This only differs how the work item is stored until it's processed, it
will have to synchronize with the transaction commit anyway. The pending
changes can act as a special purpose work queue.

> > If using this method, we can just wrap btrfs_ioctl_set_fslabel() and 
> > queue it to fs_info->workers.
> > This can avoid the the lockdep problem,

There's no lockdep problem, the output comes from lockdep but just to
illustrate the lock chain at the time of potential commit time.

> > but the behavior is still 
> > inconsistent with the synchronized
> > ioctl method.
> > Although not perfect, it should be good enough and still clean enough.
> Wait a second, #1 is a mutex, so I didn't quite understand the problem.
> Just because it is not btrfs/vfs mutex so we want to avoid it?
> It seems not convincing enough for me...

It's sysfs/kernfs, isn't that enough? :)

The problem I see is that the whole transaction commit is called from
under that lock.
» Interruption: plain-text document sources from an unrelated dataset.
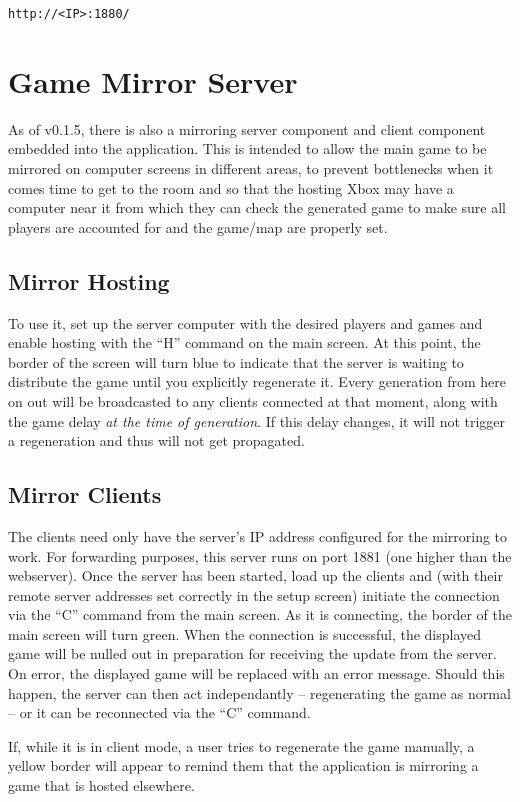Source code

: \documentclass[pdftex,10pt,a4paper]{report}
\begin{document}
\begin{verbatim}
http://<IP>:1880/
\end{verbatim}

\section{Game Mirror Server}
As of v0.1.5, there is also a mirroring server component and client component embedded into the application.  This is intended to allow the main game to be mirrored on computer screens in different areas, to prevent bottlenecks when it comes time to get to the room and so that the hosting Xbox may have a computer near it from which they can check the generated game to make sure all players are accounted for and the game/map are properly set.
\subsection{Mirror Hosting}
To use it, set up the server computer with the desired players and games and enable hosting with the ``H'' command on the main screen.  At this point, the border of the screen will turn blue to indicate that the server is waiting to distribute the game until you explicitly regenerate it.  Every generation from here on out will be broadcasted to any clients connected at that moment, along with the game delay \textit{at the time of generation}.  If this delay changes, it will not trigger a regeneration and thus will not get propagated.

\subsection{Mirror Clients}
The clients need only have the server's IP address configured for the mirroring to work.  For forwarding purposes, this server runs on port 1881 (one higher than the webserver).  Once the server has been started, load up the clients and (with their remote server addresses set correctly in the setup screen) initiate the connection via the ``C'' command from the main screen.  As it is connecting, the border of the main screen will turn green.  When the connection is successful, the displayed game will be nulled out in preparation for receiving the update from the server.  On error, the displayed game will be replaced with an error message.  Should this happen, the server can then act independantly -- regenerating the game as normal -- or it can be reconnected via the ``C'' command.

If, while it is in client mode, a user tries to regenerate the game manually, a yellow border will appear to remind them that the application is mirroring a game that is hosted elsewhere.
\end{document}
We do some sysfs-related stuff like add or remove
objects (eg. devices), exporting space info etc.

Are we sure that there's no possible deadlock when we eg. change the
label via sysfs in the middle of a balance that removes some of the
files? Or other combination of operations. Can we guarantee that this
will be ok in the long term and not introduced accidentally?
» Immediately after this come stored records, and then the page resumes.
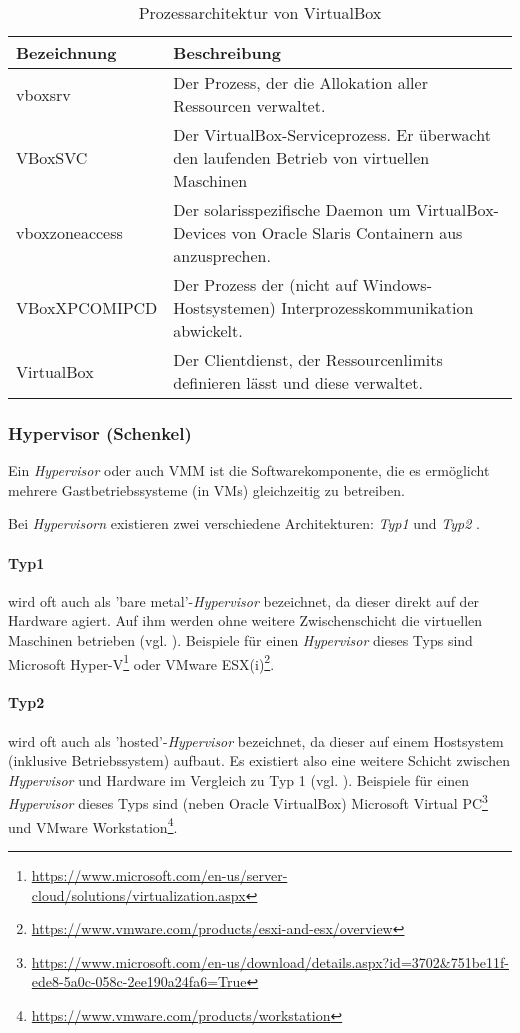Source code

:\begin{table}
    \begin{tabularx}{\textwidth}{|l||X|}
    \hline
      \textbf{Bezeichnung} & \textbf{Beschreibung} \\
    \hline
    \hline
      vboxsrv & Der Prozess, der die Allokation aller Ressourcen verwaltet. \\
    \hline
    \hline
      VBoxSVC & Der VirtualBox-Serviceprozess. Er überwacht den laufenden Betrieb von virtuellen Maschinen \\
    \hline
    \hline
      vboxzoneaccess & Der solarisspezifische Daemon um VirtualBox-Devices von Oracle Slaris Containern aus anzusprechen. \\
    \hline
    \hline
      VBoxXPCOMIPCD & Der Prozess der (nicht auf Windows-Hostsystemen) Interprozesskommunikation abwickelt. \\
    \hline
    \hline
      VirtualBox & Der Clientdienst, der Ressourcenlimits definieren lässt und diese verwaltet. \\
    \hline
    \end{tabularx}%
    \caption{Prozessarchitektur von VirtualBox}
\end{table}

\subsubsection{Hypervisor (Schenkel)}
\label{subsubsec:hypervisor}
Ein \textit{Hypervisor} oder auch \ac{VMM} ist die Softwarekomponente, die es ermöglicht
mehrere Gastbetriebssysteme (in VMs) gleichzeitig zu betreiben.

Bei \textit{Hypervisorn} existieren zwei verschiedene Architekturen: \textit{Typ1} und
\textit{Typ2} \cite{dash13}.

\paragraph{Typ1} wird oft auch als 'bare metal'-\textit{Hypervisor} bezeichnet, da dieser direkt
auf der Hardware agiert. Auf ihm werden ohne weitere Zwischenschicht die virtuellen Maschinen
betrieben (vgl. ).
Beispiele für einen \textit{Hypervisor} dieses Typs sind Microsoft Hyper-V\footnote{\url{https://www.microsoft.com/en-us/server-cloud/solutions/virtualization.aspx}}
oder VMware ESX(i)\footnote{\url{https://www.vmware.com/products/esxi-and-esx/overview}}.

\paragraph{Typ2} wird oft auch als 'hosted'-\textit{Hypervisor} bezeichnet, da dieser auf
einem Hostsystem (inklusive Betriebssystem) aufbaut. Es existiert also eine weitere Schicht
zwischen \textit{Hypervisor} und Hardware im Vergleich zu Typ 1 (vgl. ).
Beispiele für einen \textit{Hypervisor} dieses Typs sind (neben Oracle VirtualBox) Microsoft
Virtual PC\footnote{\url{https://www.microsoft.com/en-us/download/details.aspx?id=3702&751be11f-ede8-5a0c-058c-2ee190a24fa6=True}} und
VMware Workstation\footnote{\url{https://www.vmware.com/products/workstation}}.

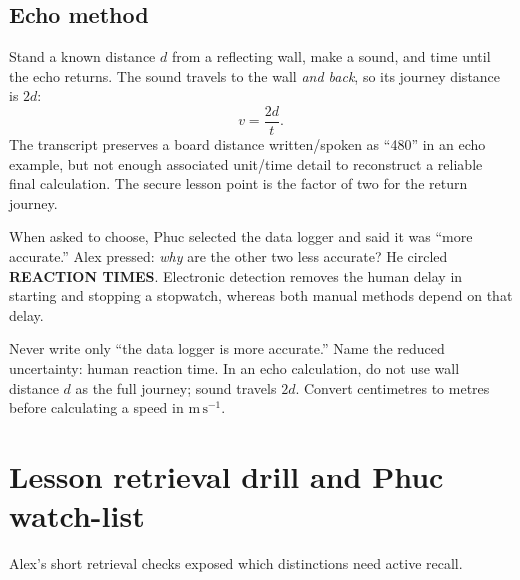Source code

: \documentclass[11pt,a4paper]{article}
\newcommand{\trap}[1]{\begin{mistakebox}#1\end{mistakebox}}
\begin{document}
\subsection{Echo method}
Stand a known distance $d$ from a reflecting wall, make a sound, and time until the echo returns. The sound travels to the wall \emph{and back}, so its journey distance is $2d$:
\[
v=\frac{2d}{t}.
\]
The transcript preserves a board distance written/spoken as ``480'' in an echo example, but not enough associated unit/time detail to reconstruct a reliable final calculation. The secure lesson point is the factor of two for the return journey.

\begin{center}
\end{center}

When asked to choose, Phuc selected the data logger and said it was ``more accurate.'' Alex pressed: \emph{why} are the other two less accurate? He circled \textbf{REACTION TIMES}. Electronic detection removes the human delay in starting and stopping a stopwatch, whereas both manual methods depend on that delay.

\trap{Never write only ``the data logger is more accurate.'' Name the reduced uncertainty: human reaction time. In an echo calculation, do not use wall distance $d$ as the full journey; sound travels $2d$. Convert centimetres to metres before calculating a speed in $\mathrm{m\,s^{-1}}$.}

\section{Lesson retrieval drill and Phuc watch-list}
Alex's short retrieval checks exposed which distinctions need active recall.
\end{document}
> For readonly/freeze check, I prefer extra vfsmount from sb->s_mounts and 
> use mnt_want_write() (handle ro)
> and transaction (handle freeze).
> So IMHO it just needs some small tweaks on the original implementation.

But how can we do the mnt_want_write call inside sysfs handler?

Although we could drop the write support for label via sysfs in the end,
this whole exercise can be used later to decide what is/not safe to do
via sysfs. So it's good to try find ways right now.
--
To unsubscribe from this list: send the line "unsubscribe linux-btrfs" in
the body of a message to majordomo@vger.kernel.org
More majordomo info at  http://vger.kernel.org/majordomo-info.html
Qu Wenruo Jan. 29, 2015, 1:15 a.m. UTC | #5
-------- Original Message --------
Subject: Re: [PATCH RFC v3 1/5] Revert "btrfs: add support for 
processing pending changes" related commits
From: David Sterba <dsterba@suse.cz>
To: Qu Wenruo <quwenruo@cn.fujitsu.com>
Date: 2015?01?28? 21:25
> On Mon, Jan 26, 2015 at 02:05:18PM +0800, Qu Wenruo wrote:
>> -------- Original Message --------
>> Subject: Re: [PATCH RFC v3 1/5] Revert "btrfs: add support for
>> processing pending changes" related commits
>> From: Qu Wenruo <quwenruo@cn.fujitsu.com>
>> To: dsterba@suse.cz, linux-btrfs@vger.kernel.org, miaoxie@huawei.com
>> Date: 2015?01?26? 08:37
>>> [...snipped...]
>>> Thanks for pointing out the problem.
>>> It makes sense to delay it.
>>>
>>> But we have btrfs-workqueue, why not put it to "worker" workqueue?
> This only differs how the work item is stored until it's processed, it
> will have to synchronize with the transaction commit anyway. The pending
> changes can act as a special purpose work queue.
>
>>> If using this method, we can just wrap btrfs_ioctl_set_fslabel() and
>>> queue it to fs_info->workers.
>>> This can avoid the the lockdep problem,
> There's no lockdep problem, the output comes from lockdep but just to
> illustrate the lock chain at the time of potential commit time.
>
>>> but the behavior is still
>>> inconsistent with the synchronized
>>> ioctl method.
>>> Although not perfect, it should be good enough and still clean enough.
>> Wait a second, #1 is a mutex, so I didn't quite understand the problem.
>> Just because it is not btrfs/vfs mutex so we want to avoid it?
>> It seems not convincing enough for me...
> It's sysfs/kernfs, isn't that enough? :)
>
> The problem I see is that the whole transaction commit is called from
> under that lock. We do some sysfs-related stuff like add or remove
> objects (eg. devices), exporting space info etc.
>
> Are we sure that there's no possible deadlock when we eg. change the
> label via sysfs in the middle of a balance that removes some of the
> files? Or other combination of operations. Can we guarantee that this
> will be ok in the long term and not introduced accidentally?
For me, I didn't see the difference between VFS staff and sysfs/kernfs 
staff.
They both have their own locking things which is out of the control of 
btrfs.

But we are still using VFS staffs, right? If we want to use sysfs 
interfaces to do things like change label,
then it's our responsibility to ensure things works fine. If not we 
should either modify btrfs or sysfs to
do it, just like what we were doing with VFS staffs.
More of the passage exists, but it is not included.